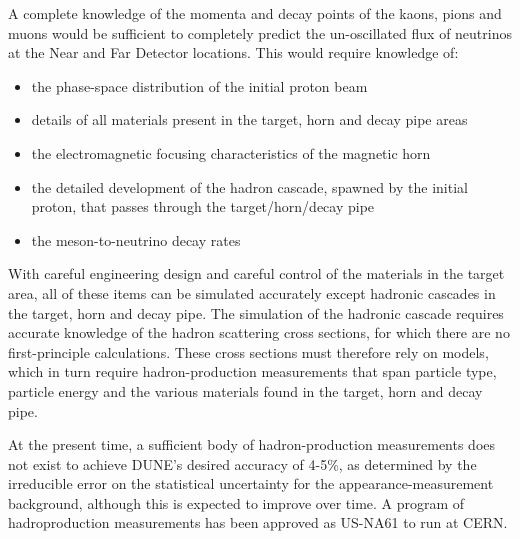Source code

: A complete knowledge of the momenta and decay points of the kaons, pions and
muons would be sufficient to completely predict the un-oscillated flux of neutrinos
at the Near and Far Detector locations. This would require knowledge of:

\begin{itemize}
\item the phase-space distribution of the initial proton beam
\item details of all materials present in the target, horn and decay pipe areas
\item  the electromagnetic focusing characteristics of the magnetic horn
\item the detailed development of the hadron cascade, spawned by the
initial proton, that passes through the target/horn/decay pipe
\item the meson-to-neutrino decay rates
\end{itemize}

With careful engineering design and careful control of the materials in the target
area, all of these items can be simulated accurately except hadronic cascades in
the target, horn and decay pipe. The simulation of the hadronic cascade requires
accurate knowledge of the hadron scattering cross sections, for which there are no
first-principle calculations. These cross sections must therefore rely on models, which
in turn require hadron-production measurements that span particle type, particle
energy and the various materials found in the target, horn and decay pipe.

At the present time, a sufficient body of hadron-production
measurements does not exist to achieve DUNE's desired accuracy of
4-5\%, as determined by the irreducible error on the statistical
uncertainty for the appearance-measurement background, although this
is expected to improve over time. A program of hadroproduction
measurements has been approved as US-NA61 to run at CERN.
==============================
WHAT THE TASK ASKS => Skipping any images, write out all the data exactly.

ANSWER TO THIS TASK =>
Source code

: A complete knowledge of the momenta and decay points of the kaons, pions and
muons would be sufficient to completely predict the un-oscillated flux of neutrinos
at the Near and Far Detector locations. This would require knowledge of:

\begin{itemize}
\item the phase-space distribution of the initial proton beam
\item details of all materials present in the target, horn and decay pipe areas
\item  the electromagnetic focusing characteristics of the magnetic horn
\item the detailed development of the hadron cascade, spawned by the
initial proton, that passes through the target/horn/decay pipe
\item the meson-to-neutrino decay rates
\end{itemize}

With careful engineering design and careful control of the materials in the target
area, all of these items can be simulated accurately except hadronic cascades in
the target, horn and decay pipe. The simulation of the hadronic cascade requires
accurate knowledge of the hadron scattering cross sections, for which there are no
first-principle calculations. These cross sections must therefore rely on models, which
in turn require hadron-production measurements that span particle type, particle
energy and the various materials found in the target, horn and decay pipe.

At the present time, a sufficient body of hadron-production
measurements does not exist to achieve DUNE's desired accuracy of
4-5\%, as determined by the irreducible error on the statistical
uncertainty for the appearance-measurement background, although this
is expected to improve over time. A program of hadroproduction
measurements has been approved as US-NA61 to run at CERN.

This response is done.